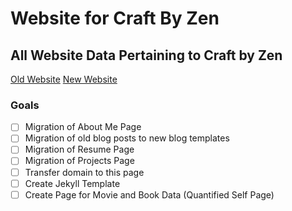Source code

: # Website for Craft By Zen
## All Website Data Pertaining to Craft by Zen

[Old Website](http://craftbyzen.com)
[New Website](http://jermspeaks.github.io)

### Goals
- [ ] Migration of About Me Page
- [ ] Migration of old blog posts to new blog templates
- [ ] Migration of Resume Page
- [ ] Migration of Projects Page
- [ ] Transfer domain to this page
- [ ] Create Jekyll Template
- [ ] Create Page for Movie and Book Data (Quantified Self Page)
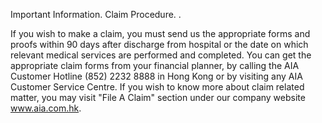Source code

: Important Information. Claim Procedure. . 

If you wish to make a claim, you must send us the appropriate forms
and proofs within 90 days after discharge from hospital or the date
on which relevant medical services are performed and completed.
You can get the appropriate claim forms from your financial planner,
by calling the AIA Customer Hotline (852) 2232 8888 in Hong Kong
or by visiting any AIA Customer Service Centre. If you wish to know
more about claim related matter, you may visit "File A Claim" section
under our company website www.aia.com.hk.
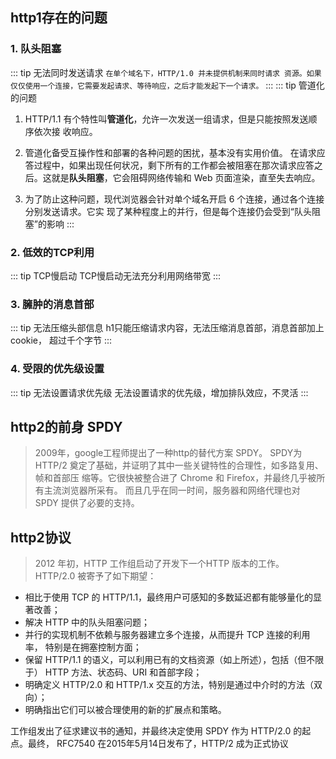 ## http1存在的问题
### 1. 队头阻塞
::: tip 无法同时发送请求
`在单个域名下，HTTP/1.0 并未提供机制来同时请求
资源。如果仅仅使用一个连接，它需要发起请求、等待响应，之后才能发起下一个请求。`
:::
::: tip 管道化的问题
1. HTTP/1.1 有个特性叫**管道化**，允许一次发送一组请求，但是只能按照发送顺序依次接
收响应。  

2. 管道化备受互操作性和部署的各种问题的困扰，基本没有实用价值。
在请求应答过程中，如果出现任何状况，剩下所有的工作都会被阻塞在那次请求应答之
后。这就是**队头阻塞**，它会阻碍网络传输和 Web 页面渲染，直至失去响应。

3. 为了防止这种问题，现代浏览器会针对单个域名开启 6 个连接，通过各个连接分别发送请求。它实
现了某种程度上的并行，但是每个连接仍会受到“队头阻塞”的影响
:::

### 2. 低效的TCP利用
::: tip TCP慢启动
  TCP慢启动无法充分利用网络带宽
:::
### 3. 臃肿的消息首部
::: tip 无法压缩头部信息
h1只能压缩请求内容，无法压缩消息首部，消息首部加上cookie， 超过千个字节
:::
### 4. 受限的优先级设置
::: tip 无法设置请求优先级
  无法设置请求的优先级，增加排队效应，不灵活
:::

## http2的前身 SPDY
> 2009年，google工程师提出了一种http的替代方案 SPDY。
SPDY为 HTTP/2 奠定了基础，并证明了其中一些关键特性的合理性，如多路复用、帧和首部压
缩等。它很快被整合进了 Chrome 和 Firefox，并最终几乎被所有主流浏览器所采有。
而且几乎在同一时间，服务器和网络代理也对 SPDY 提供了必要的支持。

## http2协议
> 2012 年初，HTTP 工作组启动了开发下一个HTTP 版本的工作。
HTTP/2.0 被寄予了如下期望：
* 相比于使用 TCP 的 HTTP/1.1，最终用户可感知的多数延迟都有能够量化的显
著改善；
* 解决 HTTP 中的队头阻塞问题；
* 并行的实现机制不依赖与服务器建立多个连接，从而提升 TCP 连接的利用率，
特别是在拥塞控制方面；
* 保留 HTTP/1.1 的语义，可以利用已有的文档资源（如上所述），包括（但不限于）
HTTP 方法、状态码、URI 和首部字段；
* 明确定义 HTTP/2.0 和 HTTP/1.x 交互的方法，特别是通过中介时的方法（双向）；
* 明确指出它们可以被合理使用的新的扩展点和策略。

工作组发出了征求建议书的通知，并最终决定使用 SPDY 作为 HTTP/2.0 的起点。最终，
RFC7540 在2015年5月14日发布了，HTTP/2 成为正式协议




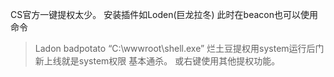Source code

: CS官方一键提权太少。
安装插件如Loden(巨龙拉冬)
此时在beacon也可以使用命令
>Ladon badpotato  “C:\wwwroot\shell.exe” 
烂土豆提权用system运行后门新上线就是system权限 基本通杀。
或右键使用其他提权功能。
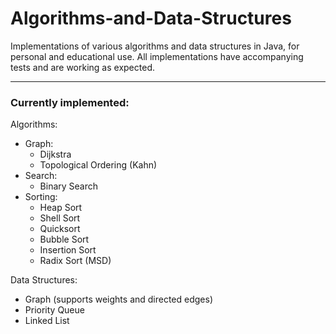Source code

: # Algorithms-and-Data-Structures
Implementations of various algorithms and data structures in Java, for personal and educational use. All implementations have accompanying tests and are working as expected.

---

### Currently implemented:

Algorithms:
* Graph:
  * Dijkstra
  * Topological Ordering (Kahn)
* Search:
  * Binary Search
* Sorting:
  * Heap Sort
  * Shell Sort
  * Quicksort
  * Bubble Sort
  * Insertion Sort
  * Radix Sort (MSD)
  
Data Structures:
* Graph (supports weights and directed edges)
* Priority Queue
* Linked List
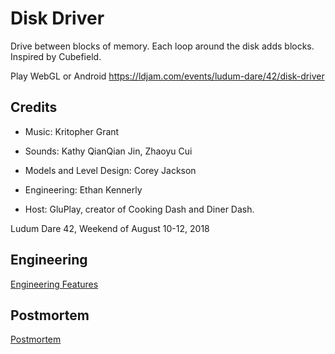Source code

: # Disk Driver

Drive between blocks of memory. Each loop around the disk adds blocks. Inspired by Cubefield.

Play WebGL or Android <https://ldjam.com/events/ludum-dare/42/disk-driver>

## Credits
- Music: Kritopher Grant
- Sounds: Kathy QianQian Jin, Zhaoyu Cui
- Models and Level Design: Corey Jackson
- Engineering: Ethan Kennerly

- Host: GluPlay, creator of Cooking Dash and Diner Dash.

Ludum Dare 42,
Weekend of August 10-12, 2018

## Engineering

[Engineering Features](engineering.md)

## Postmortem

[Postmortem](postmortem.md)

--------

ABOUT THIS EXERCISE
Return the data exactly as it stands, minus the pictures.

RESPONSE TO THE TASK
Source code

: # Website for Craft By Zen
## All Website Data Pertaining to Craft by Zen

[Old Website](http://craftbyzen.com)
[New Website](http://jermspeaks.github.io)

### Goals
- [ ] Migration of About Me Page
- [ ] Migration of old blog posts to new blog templates
- [ ] Migration of Resume Page
- [ ] Migration of Projects Page
- [ ] Transfer domain to this page
- [ ] Create Jekyll Template
- [ ] Create Page for Movie and Book Data (Quantified Self Page)
Source code

: Important Information. Claim Procedure. . 

If you wish to make a claim, you must send us the appropriate forms
and proofs within 90 days after discharge from hospital or the date
on which relevant medical services are performed and completed.
You can get the appropriate claim forms from your financial planner,
by calling the AIA Customer Hotline (852) 2232 8888 in Hong Kong
or by visiting any AIA Customer Service Centre. If you wish to know
more about claim related matter, you may visit "File A Claim" section
under our company website www.aia.com.hk.
 ## http1存在的问题
### 1. 队头阻塞
::: tip 无法同时发送请求
`在单个域名下，HTTP/1.0 并未提供机制来同时请求
资源。如果仅仅使用一个连接，它需要发起请求、等待响应，之后才能发起下一个请求。`
:::
::: tip 管道化的问题
1. HTTP/1.1 有个特性叫**管道化**，允许一次发送一组请求，但是只能按照发送顺序依次接
收响应。  

2. 管道化备受互操作性和部署的各种问题的困扰，基本没有实用价值。
在请求应答过程中，如果出现任何状况，剩下所有的工作都会被阻塞在那次请求应答之
后。这就是**队头阻塞**，它会阻碍网络传输和 Web 页面渲染，直至失去响应。

3. 为了防止这种问题，现代浏览器会针对单个域名开启 6 个连接，通过各个连接分别发送请求。它实
现了某种程度上的并行，但是每个连接仍会受到“队头阻塞”的影响
:::

### 2. 低效的TCP利用
::: tip TCP慢启动
  TCP慢启动无法充分利用网络带宽
:::
### 3. 臃肿的消息首部
::: tip 无法压缩头部信息
h1只能压缩请求内容，无法压缩消息首部，消息首部加上cookie， 超过千个字节
:::
### 4. 受限的优先级设置
::: tip 无法设置请求优先级
  无法设置请求的优先级，增加排队效应，不灵活
:::

## http2的前身 SPDY
> 2009年，google工程师提出了一种http的替代方案 SPDY。
SPDY为 HTTP/2 奠定了基础，并证明了其中一些关键特性的合理性，如多路复用、帧和首部压
缩等。它很快被整合进了 Chrome 和 Firefox，并最终几乎被所有主流浏览器所采有。
而且几乎在同一时间，服务器和网络代理也对 SPDY 提供了必要的支持。

## http2协议
> 2012 年初，HTTP 工作组启动了开发下一个HTTP 版本的工作。
HTTP/2.0 被寄予了如下期望：
* 相比于使用 TCP 的 HTTP/1.1，最终用户可感知的多数延迟都有能够量化的显
著改善；
* 解决 HTTP 中的队头阻塞问题；
* 并行的实现机制不依赖与服务器建立多个连接，从而提升 TCP 连接的利用率，
特别是在拥塞控制方面；
* 保留 HTTP/1.1 的语义，可以利用已有的文档资源（如上所述），包括（但不限于）
HTTP 方法、状态码、URI 和首部字段；
* 明确定义 HTTP/2.0 和 HTTP/1.x 交互的方法，特别是通过中介时的方法（双向）；
* 明确指出它们可以被合理使用的新的扩展点和策略。

工作组发出了征求建议书的通知，并最终决定使用 SPDY 作为 HTTP/2.0 的起点。最终，
RFC7540 在2015年5月14日发布了，HTTP/2 成为正式协议




Source code

: CS官方一键提权太少。
安装插件如Loden(巨龙拉冬)
此时在beacon也可以使用命令
>Ladon badpotato  “C:\wwwroot\shell.exe” 
烂土豆提权用system运行后门新上线就是system权限 基本通杀。
或右键使用其他提权功能。
Source code

: # Algorithms-and-Data-Structures
Implementations of various algorithms and data structures in Java, for personal and educational use. All implementations have accompanying tests and are working as expected.

---

### Currently implemented:

Algorithms:
* Graph:
  * Dijkstra
  * Topological Ordering (Kahn)
* Search:
  * Binary Search
* Sorting:
  * Heap Sort
  * Shell Sort
  * Quicksort
  * Bubble Sort
  * Insertion Sort
  * Radix Sort (MSD)
  
Data Structures:
* Graph (supports weights and directed edges)
* Priority Queue
* Linked List
Source code

: # Disk Driver

Drive between blocks of memory. Each loop around the disk adds blocks. Inspired by Cubefield.

Play WebGL or Android <https://ldjam.com/events/ludum-dare/42/disk-driver>

## Credits
- Music: Kritopher Grant
- Sounds: Kathy QianQian Jin, Zhaoyu Cui
- Models and Level Design: Corey Jackson
- Engineering: Ethan Kennerly

- Host: GluPlay, creator of Cooking Dash and Diner Dash.

Ludum Dare 42,
Weekend of August 10-12, 2018

## Engineering

[Engineering Features](engineering.md)

## Postmortem

[Postmortem](postmortem.md)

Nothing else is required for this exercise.